* [PROBLEM DESCRIPTION]: Whenever a line in the entries below contains the string "restaurantId", copy that line.

* [LISTED ENTRIES]:
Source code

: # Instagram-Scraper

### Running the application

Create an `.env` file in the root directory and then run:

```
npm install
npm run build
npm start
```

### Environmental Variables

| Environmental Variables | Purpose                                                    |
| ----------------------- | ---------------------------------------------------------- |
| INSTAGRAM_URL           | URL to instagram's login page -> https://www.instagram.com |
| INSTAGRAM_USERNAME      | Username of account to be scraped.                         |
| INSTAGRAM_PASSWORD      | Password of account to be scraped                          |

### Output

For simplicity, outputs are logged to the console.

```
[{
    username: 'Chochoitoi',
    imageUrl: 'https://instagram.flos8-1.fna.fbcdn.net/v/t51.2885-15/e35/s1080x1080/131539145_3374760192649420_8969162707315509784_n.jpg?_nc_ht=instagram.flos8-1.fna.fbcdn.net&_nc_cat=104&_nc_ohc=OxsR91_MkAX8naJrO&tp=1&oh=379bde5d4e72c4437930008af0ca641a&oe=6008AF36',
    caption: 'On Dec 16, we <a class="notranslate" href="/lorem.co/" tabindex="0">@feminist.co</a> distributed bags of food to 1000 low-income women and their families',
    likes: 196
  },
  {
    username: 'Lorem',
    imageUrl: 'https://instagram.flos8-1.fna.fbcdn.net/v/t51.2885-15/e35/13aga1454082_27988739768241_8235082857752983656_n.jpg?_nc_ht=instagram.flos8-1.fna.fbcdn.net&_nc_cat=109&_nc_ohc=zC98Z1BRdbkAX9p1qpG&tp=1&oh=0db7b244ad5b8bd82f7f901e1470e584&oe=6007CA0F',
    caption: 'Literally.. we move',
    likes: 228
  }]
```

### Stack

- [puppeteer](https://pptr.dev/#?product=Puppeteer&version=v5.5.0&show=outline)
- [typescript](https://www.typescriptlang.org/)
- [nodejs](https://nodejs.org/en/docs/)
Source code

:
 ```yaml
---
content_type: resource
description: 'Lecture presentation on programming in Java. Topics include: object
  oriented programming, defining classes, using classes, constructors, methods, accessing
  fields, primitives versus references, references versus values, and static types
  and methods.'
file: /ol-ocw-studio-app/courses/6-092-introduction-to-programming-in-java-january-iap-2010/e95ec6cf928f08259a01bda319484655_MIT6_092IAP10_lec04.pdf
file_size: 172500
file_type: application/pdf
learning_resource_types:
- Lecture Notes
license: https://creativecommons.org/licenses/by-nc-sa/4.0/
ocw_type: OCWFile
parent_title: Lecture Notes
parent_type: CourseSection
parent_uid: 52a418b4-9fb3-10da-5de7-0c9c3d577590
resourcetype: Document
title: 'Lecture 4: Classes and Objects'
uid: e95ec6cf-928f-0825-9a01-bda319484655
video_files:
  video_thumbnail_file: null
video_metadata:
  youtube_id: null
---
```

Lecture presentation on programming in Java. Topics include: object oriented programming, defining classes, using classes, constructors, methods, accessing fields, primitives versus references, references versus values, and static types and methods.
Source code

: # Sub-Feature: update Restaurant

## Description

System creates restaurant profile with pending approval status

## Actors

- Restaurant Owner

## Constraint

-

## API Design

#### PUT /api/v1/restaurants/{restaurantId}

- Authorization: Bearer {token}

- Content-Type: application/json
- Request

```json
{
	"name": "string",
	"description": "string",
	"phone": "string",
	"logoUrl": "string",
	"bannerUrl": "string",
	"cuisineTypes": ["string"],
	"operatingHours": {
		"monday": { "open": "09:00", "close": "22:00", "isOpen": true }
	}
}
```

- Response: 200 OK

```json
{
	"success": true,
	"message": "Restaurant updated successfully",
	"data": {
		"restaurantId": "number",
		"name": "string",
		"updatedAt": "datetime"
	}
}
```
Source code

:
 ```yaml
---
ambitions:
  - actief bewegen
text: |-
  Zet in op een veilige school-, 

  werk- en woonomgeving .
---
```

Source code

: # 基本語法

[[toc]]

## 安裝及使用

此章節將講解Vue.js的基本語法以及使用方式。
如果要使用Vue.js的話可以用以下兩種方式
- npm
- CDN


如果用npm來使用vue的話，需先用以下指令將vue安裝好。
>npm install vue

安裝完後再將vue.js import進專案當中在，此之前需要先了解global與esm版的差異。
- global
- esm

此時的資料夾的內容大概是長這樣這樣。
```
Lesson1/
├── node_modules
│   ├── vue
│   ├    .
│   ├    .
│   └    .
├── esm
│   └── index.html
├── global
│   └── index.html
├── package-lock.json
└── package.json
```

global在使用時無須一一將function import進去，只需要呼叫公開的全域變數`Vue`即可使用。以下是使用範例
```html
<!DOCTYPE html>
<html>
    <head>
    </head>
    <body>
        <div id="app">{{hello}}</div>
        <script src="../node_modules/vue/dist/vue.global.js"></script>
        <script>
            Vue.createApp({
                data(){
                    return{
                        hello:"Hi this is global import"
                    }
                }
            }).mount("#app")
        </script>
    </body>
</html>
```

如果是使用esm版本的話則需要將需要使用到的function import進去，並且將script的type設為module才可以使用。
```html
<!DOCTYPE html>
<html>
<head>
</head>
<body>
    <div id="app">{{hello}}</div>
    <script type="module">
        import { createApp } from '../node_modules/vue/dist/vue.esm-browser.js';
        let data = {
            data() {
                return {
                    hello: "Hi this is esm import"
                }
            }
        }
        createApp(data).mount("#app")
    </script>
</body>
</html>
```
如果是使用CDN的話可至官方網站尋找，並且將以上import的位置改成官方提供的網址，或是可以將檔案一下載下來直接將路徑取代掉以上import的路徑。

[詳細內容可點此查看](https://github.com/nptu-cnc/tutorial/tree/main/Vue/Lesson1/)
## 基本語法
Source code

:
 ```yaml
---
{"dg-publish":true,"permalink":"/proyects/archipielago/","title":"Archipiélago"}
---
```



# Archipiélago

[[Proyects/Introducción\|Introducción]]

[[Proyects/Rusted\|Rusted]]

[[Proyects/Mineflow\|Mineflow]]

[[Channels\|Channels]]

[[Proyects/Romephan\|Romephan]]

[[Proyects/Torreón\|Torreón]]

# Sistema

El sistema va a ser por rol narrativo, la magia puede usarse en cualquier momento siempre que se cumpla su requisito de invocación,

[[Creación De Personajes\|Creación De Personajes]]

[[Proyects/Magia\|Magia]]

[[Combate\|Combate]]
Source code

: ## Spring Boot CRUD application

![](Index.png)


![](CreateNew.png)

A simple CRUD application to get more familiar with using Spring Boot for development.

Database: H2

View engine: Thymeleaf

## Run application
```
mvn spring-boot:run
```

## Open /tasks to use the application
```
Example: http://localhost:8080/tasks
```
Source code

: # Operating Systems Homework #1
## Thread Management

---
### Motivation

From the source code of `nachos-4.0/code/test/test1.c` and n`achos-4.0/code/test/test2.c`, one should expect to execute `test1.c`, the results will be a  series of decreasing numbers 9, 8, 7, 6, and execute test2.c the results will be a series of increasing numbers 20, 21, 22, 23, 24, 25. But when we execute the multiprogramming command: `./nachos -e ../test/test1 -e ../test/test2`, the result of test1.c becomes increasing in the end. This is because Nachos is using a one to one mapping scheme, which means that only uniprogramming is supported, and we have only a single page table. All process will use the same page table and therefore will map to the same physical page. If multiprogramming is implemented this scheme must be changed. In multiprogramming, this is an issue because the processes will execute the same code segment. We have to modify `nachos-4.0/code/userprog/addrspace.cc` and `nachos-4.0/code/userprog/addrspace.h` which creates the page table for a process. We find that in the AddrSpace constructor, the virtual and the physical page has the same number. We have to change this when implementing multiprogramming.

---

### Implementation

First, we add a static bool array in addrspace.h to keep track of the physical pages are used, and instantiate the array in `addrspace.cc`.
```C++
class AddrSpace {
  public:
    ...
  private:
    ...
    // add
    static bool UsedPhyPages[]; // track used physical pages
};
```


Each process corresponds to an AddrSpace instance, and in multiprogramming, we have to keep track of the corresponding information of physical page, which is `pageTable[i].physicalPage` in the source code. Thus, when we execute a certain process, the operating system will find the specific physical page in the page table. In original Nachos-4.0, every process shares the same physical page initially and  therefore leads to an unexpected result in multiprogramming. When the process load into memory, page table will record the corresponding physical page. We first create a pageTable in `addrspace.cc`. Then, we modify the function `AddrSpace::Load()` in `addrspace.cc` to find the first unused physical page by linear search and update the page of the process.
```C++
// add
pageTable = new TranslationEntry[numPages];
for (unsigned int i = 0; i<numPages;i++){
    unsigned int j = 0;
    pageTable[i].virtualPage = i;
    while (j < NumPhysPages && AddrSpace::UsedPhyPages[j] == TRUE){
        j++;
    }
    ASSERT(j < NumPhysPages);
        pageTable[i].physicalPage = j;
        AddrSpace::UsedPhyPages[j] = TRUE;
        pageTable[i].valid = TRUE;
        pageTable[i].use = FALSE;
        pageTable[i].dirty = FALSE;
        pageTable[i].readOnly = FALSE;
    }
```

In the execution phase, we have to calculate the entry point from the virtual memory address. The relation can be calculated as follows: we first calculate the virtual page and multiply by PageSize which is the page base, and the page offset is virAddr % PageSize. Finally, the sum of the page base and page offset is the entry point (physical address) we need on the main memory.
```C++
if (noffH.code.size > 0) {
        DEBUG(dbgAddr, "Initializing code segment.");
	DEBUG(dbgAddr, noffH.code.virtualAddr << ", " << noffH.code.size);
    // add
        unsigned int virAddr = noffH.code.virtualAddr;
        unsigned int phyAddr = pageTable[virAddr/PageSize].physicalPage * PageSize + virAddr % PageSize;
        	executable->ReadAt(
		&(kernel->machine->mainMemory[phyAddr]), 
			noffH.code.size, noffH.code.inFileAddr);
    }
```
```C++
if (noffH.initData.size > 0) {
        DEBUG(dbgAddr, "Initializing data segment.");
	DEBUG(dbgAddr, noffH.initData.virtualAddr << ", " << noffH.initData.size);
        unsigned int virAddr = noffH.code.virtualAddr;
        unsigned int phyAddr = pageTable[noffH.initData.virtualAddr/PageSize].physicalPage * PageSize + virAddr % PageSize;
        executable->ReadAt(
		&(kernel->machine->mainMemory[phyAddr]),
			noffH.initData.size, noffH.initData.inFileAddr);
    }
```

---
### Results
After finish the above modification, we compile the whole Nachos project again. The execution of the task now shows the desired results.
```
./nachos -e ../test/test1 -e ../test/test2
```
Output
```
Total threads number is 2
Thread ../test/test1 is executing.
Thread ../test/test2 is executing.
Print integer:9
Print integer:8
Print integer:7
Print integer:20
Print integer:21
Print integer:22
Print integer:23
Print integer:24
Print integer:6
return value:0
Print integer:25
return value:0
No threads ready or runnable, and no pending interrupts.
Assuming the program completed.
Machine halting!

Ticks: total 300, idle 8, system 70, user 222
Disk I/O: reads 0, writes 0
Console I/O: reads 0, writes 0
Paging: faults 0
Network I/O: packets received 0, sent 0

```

* [YOUR SOLUTION]:
#### PUT /api/v1/restaurants/{restaurantId}
		"restaurantId": "number",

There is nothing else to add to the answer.